Javascript has a reasonably C-like syntax, and it's a very popular language. Javascript has a lot of quirks, but it has one powerful similarity to C - it's simple. The complete Javascript specification is very short, and the language is very powerful and high-level. It would be great to clean it up from some of its ugly cruft, though.
I'll just point out that Pascal is semantically (though not so much syntactically) very similar to C, so there are options like Object Pascal, Modula 2, Ada and Oberon out there where you will be re-using most of the non-trivial part of what you already know, the trivial part being the spelling.
You're probably better off sticking with C# or Java in terms of job prospects, though.
EDIT
I'll also add that on the clutter issue, it is important to sort out which clutter is important. C has less "clutter" in it's language definition, true, but the relevant clutter is in source code. Consider the following...
// C
struct mystruct *myvar;
myvar = (struct mystruct *) malloc (sizeof (struct mystruct));
myvar->a = 1;
myvar->b = 2;
myvar->c = 3;
call_something (myvar);
free (myvar);
// C++
auto_ptr<mystruct> myvar (new myclass (1, 2, 3));
call_something (myvar);
The point is that the "clutter" in the language definition is there for a reason. With a little up-front work when writing libraries, a lot of work (and clutter) is avoided down the line. And even when you're writing a library, you benefit from the up-front work done by other library writers.
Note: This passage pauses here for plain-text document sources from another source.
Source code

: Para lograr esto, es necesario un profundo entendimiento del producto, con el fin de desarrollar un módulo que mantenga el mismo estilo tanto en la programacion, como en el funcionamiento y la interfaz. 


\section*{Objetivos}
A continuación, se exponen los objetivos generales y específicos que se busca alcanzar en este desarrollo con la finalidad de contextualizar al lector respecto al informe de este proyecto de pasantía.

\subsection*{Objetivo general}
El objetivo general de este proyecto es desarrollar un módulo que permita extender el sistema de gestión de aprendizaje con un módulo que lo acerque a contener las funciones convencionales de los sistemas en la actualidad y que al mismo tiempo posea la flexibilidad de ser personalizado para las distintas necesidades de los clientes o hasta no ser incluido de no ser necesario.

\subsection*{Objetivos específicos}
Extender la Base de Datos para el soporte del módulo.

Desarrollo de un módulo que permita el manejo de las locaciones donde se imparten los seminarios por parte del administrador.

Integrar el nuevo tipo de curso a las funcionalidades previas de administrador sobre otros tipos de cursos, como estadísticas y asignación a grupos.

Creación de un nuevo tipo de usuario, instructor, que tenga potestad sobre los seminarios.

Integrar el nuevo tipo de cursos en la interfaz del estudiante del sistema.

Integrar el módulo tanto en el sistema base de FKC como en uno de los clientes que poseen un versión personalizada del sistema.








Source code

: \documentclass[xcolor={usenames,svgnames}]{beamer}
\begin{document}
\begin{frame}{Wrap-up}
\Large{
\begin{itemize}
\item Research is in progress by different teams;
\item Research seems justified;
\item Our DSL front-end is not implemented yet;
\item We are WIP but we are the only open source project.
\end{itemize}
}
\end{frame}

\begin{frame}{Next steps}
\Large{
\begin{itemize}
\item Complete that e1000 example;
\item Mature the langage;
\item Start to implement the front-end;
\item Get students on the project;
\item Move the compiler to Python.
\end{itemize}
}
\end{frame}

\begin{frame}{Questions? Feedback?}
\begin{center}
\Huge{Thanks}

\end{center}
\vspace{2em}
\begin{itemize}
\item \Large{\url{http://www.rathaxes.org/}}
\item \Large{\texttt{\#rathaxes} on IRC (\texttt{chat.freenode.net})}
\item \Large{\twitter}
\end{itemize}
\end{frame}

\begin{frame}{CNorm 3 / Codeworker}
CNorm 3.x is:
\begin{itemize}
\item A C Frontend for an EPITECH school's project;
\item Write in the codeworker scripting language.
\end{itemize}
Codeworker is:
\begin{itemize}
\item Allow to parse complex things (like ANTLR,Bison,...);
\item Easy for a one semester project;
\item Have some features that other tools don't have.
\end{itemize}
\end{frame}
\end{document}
I'd vote C#. I don't know what you mean by "clutter," but from a usability standpoint, C# is nice because it avoids some of the tedious things of C++, like having to essentially "declare" each of your class's methods twice (prototyping it in the header file, then essentially duplicating the same thing in your class's implementation). Ditching header files was nice in other ways too, like doing away with dependency conflicts in big projects or avoiding circular references. In C#, the compiler takes care of all that (although you still have to set references to other files or assemblies).
I've been doing C# for 10 years and I still miss pointers, which believe it or not, in my opinion, actually made debugging easier!
If you're going to be programming often, it's good to know languages that are explicitly not like each other. It's especially useful to know high level scripting languages like python or ruby. If you can think like a programmer in C you should be fine learning either of these two.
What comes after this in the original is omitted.